How To Choose And Install A Window Well

July 29, 2020

How To Choose And Install A Window Well

Window wells are a great addition to allow sunlight and ventilation into an otherwise closed-off and dark space. Most basement windows are below grade, so window wells are installed to create a safe space between the window and ground. Most window wells include a drainage system or gravel to help the well stay dry. Standard sized wells come in many shapes, sizes, and materials. The most common materials for window wells are corrugated steel or plastic.

How do you choose a window well size?

The steps to measuring for a window well are actually quite simple. Measure the window's length and width, then add six inches to the width and eight inches to the length for the well's dimensions. The well itself should be deep enough for the window well wall you've picked out and plan to install.

Finished basements are typically required to have egress window wells, which ensures there is a quick escape route available in case of an emergency. This is a great addition to the list of other benefits a window well has to offer. Not only will it make sure your basement receives natural light and stays well ventilated, your window well will keep you and your loved ones safe in the event of an emergency.

To make sure you can utilize your window well in case of an emergency, your egress window well should be large enough for an adult to fit in. IRC requirements state that it must provide 9 square feet of ‘floor area’.

In order to be an egress compliant window well, they must include an egress window that meets these four International Residential Code (IRC) criteria:

  • Minimum width of opening: 20 inches
  • Minimum height of opening: 24 inches
  • Minimum net clear opening: 5.7 square feet (5.0 square feet for ground floor)
  • Maximum sill height above floor: 44 inches
  • How do you install your new window well?

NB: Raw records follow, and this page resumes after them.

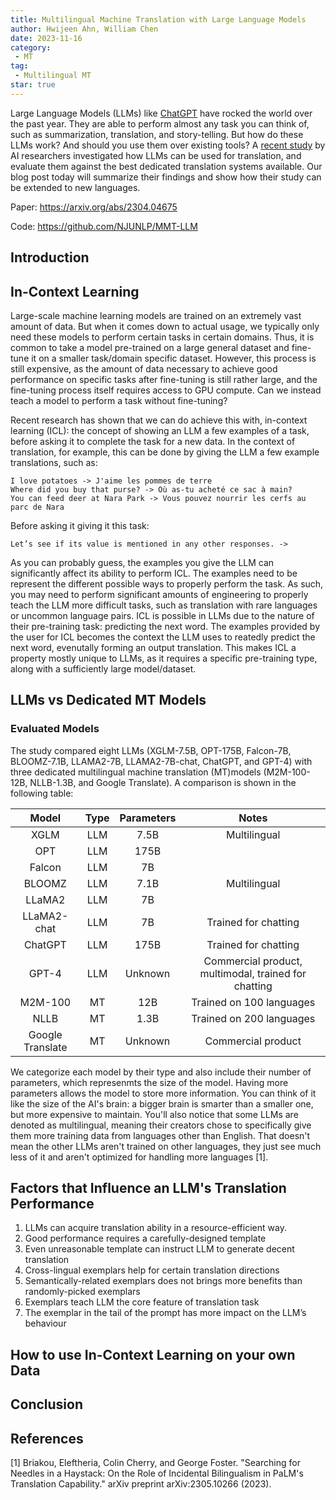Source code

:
 ```yaml
---
title: Multilingual Machine Translation with Large Language Models
author: Hwijeen Ahn, William Chen
date: 2023-11-16
category:
 - MT
tag:
 - Multilingual MT
star: true
---
```


Large Language Models (LLMs) like [ChatGPT](chat.openai.com) have rocked the world over the past year. They are able to perform almost any task you can think of, such as summarization, translation, and story-telling. But how do these LLMs work? And should you use them over existing tools? A [recent study](https://arxiv.org/pdf/2304.04675.pdf) by AI researchers investigated how LLMs can be used for translation, and evaluate them against the best dedicated translation systems available. Our blog post today will summarize their findings and show how their study can be extended to new languages.

<!-- more -->

Paper: <https://arxiv.org/abs/2304.04675>

Code: <https://github.com/NJUNLP/MMT-LLM>

## Introduction

## In-Context Learning

Large-scale machine learning models are trained on an extremely vast amount of data. But when it comes down to actual usage, we typically only need these models to perform certain tasks in certain domains. Thus, it is common to take a model pre-trained on a large general dataset and fine-tune it on a smaller task/domain specific dataset. However, this process is still expensive, as the amount of data necessary to achieve good performance on specific tasks after fine-tuning is still rather large, and the fine-tuning process itself requires access to GPU compute. Can we instead teach a model to perform a task without fine-tuning?

Recent research has shown that we can do achieve this with, in-context learning (ICL): the concept of showing an LLM a few examples of a task, before asking it to complete the task for a new data. In the context of translation, for example, this can be done by giving the LLM a few example translations, such as:

```
I love potatoes -> J'aime les pommes de terre
Where did you buy that purse? -> Où as-tu acheté ce sac à main?
You can feed deer at Nara Park -> Vous pouvez nourrir les cerfs au parc de Nara
```

Before asking it giving it this task:
```
Let’s see if its value is mentioned in any other responses. ->
```
As you can probably guess, the examples you give the LLM can significantly affect its ability to perform ICL. The examples need to be represent the different possible ways to properly perform the task. As such, you may need to perform significant amounts of engineering to properly teach the LLM more difficult tasks, such as translation with rare languages or uncommon language pairs. ICL is possible in LLMs due to the nature of their pre-training task: predicting the next word. The examples provided by the user for ICL becomes the context the LLM uses to reatedly predict the next word, evenutally forming an output translation. This makes ICL a property mostly unique to LLMs, as it requires a specific pre-training type, along with a sufficiently large model/dataset.

## LLMs vs Dedicated MT Models

### Evaluated Models

The study compared eight LLMs (XGLM-7.5B, OPT-175B, Falcon-7B, BLOOMZ-7.1B, LLAMA2-7B, LLAMA2-7B-chat, ChatGPT, and GPT-4) with three dedicated multilingual machine translation (MT)models (M2M-100-12B, NLLB-1.3B, and Google Translate). A comparison is shown in the following table:

|  Model  | Type | Parameters | Notes | 
| :----------:| :---: | :----: | :----: | 
|  XGLM | LLM | 7.5B | Multilingual | 
|  OPT | LLM | 175B | |
|  Falcon | LLM | 7B | |
|  BLOOMZ | LLM | 7.1B |  Multilingual | 
|  LLaMA2 | LLM | 7B | | 
|  LLaMA2-chat | LLM | 7B | Trained for chatting | 
|  ChatGPT | LLM | 175B | Trained for chatting | 
|  GPT-4 | LLM | Unknown | Commercial product, multimodal, trained for chatting | 
|  M2M-100 | MT | 12B | Trained on 100 languages | 
|  NLLB | MT | 1.3B | Trained on 200 languages |
| Google Translate | MT | Unknown | Commercial product|

We categorize each model by their type and also include their number of parameters, which represenmts the size of the model. Having more parameters allows the model to store more information. You can think of it like the size of the AI's brain: a bigger brain is smarter than a smaller one, but more expensive to maintain. You'll also notice that some LLMs are denoted as multilingual, meaning their creators chose to specifically give them more training data from languages other than English. That doesn't mean the other LLMs aren't trained on other languages, they just see much less of it and aren't optimized for handling more languages [1].

## Factors that Influence an LLM's Translation Performance

1. LLMs can acquire translation ability in a resource-efficient way.
2. Good performance requires a carefully-designed template
3. Even unreasonable template can instruct LLM to generate decent translation
4. Cross-lingual exemplars help for certain translation directions
5. Semantically-related exemplars does not brings more benefits than randomly-picked exemplars
6. Exemplars teach LLM the core feature of translation task
7. The exemplar in the tail of the prompt has more impact  on  the  LLM’s  behaviour

## How to use In-Context Learning on your own Data

## Conclusion

## References

[1] Briakou, Eleftheria, Colin Cherry, and George Foster. "Searching for Needles in a Haystack: On the Role of Incidental Bilingualism in PaLM's Translation Capability." arXiv preprint arXiv:2305.10266 (2023).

    If you’re installing a brand-new basement window, it's a good idea to install the window well first to avoid any damage to your new glass panes. Follow the steps below to understand the basic installation process. 

    Check Backfill

    Make sure the dirt is backfilled only up to the distance the window well will protrude from the wall before starting the installation.

    Check the Positioning

    Test the positioning by leaving enough space to fit the window well comfortably where you intend to install the well. Your window well should be a minimum of 10 to 12 inches below the opening of the window. Leave at least 3 inches of the window well above the surface grade as well.


    Remove the window well and measure its exact dimensions. You'll need to plan to dig roughly 10 inches down from where you intend to place the window well.


    Dig a hole according to the dimensions of the window well. It is best to leave 5 or 6 inches on either side, making it easier to place the well into the hole before filling it in.

    Place the Window Well and Measurements

    When you place the window well in the freshly dug hole, make sure it is flush with your home’s foundation. Confirm that the well is centered before making its placement permanent.

    Level It

    Ensure that the well is flat with your level. Measure 3 inches down from the top of your well to make sure the ground is level with your well.

    Anchor To Wall

    Once it is level, you can screw in the anchors to begin the steps to permanently attach your new well. Concrete anchors and a hammer drill work best for this installation step.

    Waterproof the Seals

    Use a silicone sealant or concrete expansion joint to create a waterproof barrier along your well’s sides.

    Secure Anchor to the Wall

    Once the anchors are in position, place your well and secure the window well to the anchors. Sealant will ooze from the sides of the window well or the expansion joint material marking where the window well meets it.

    Cut Away Excess Gasket

    If necessary, cut away the excess parts of the gasket that are visible on both sides of the window well. If you used a sealant, use a rag or damp sponge to clean up the excess product.

    Add Drainage Rock

    There are many types of rocks that can be used for drainage after your window well is installed. Drainage rock will help filter water down into the dirt below, preventing it from pooling in front of the basement window.

    Backfill the Dirt

    Remove the protective coating on your newly installed window well, and begin to replace the dirt.

    Install a Ladder

    Check if your window well’s depth requires you to install a ladder. These aid in safety, in case of an emergency. Your local residential bylaws will confirm if a ladder is necessary.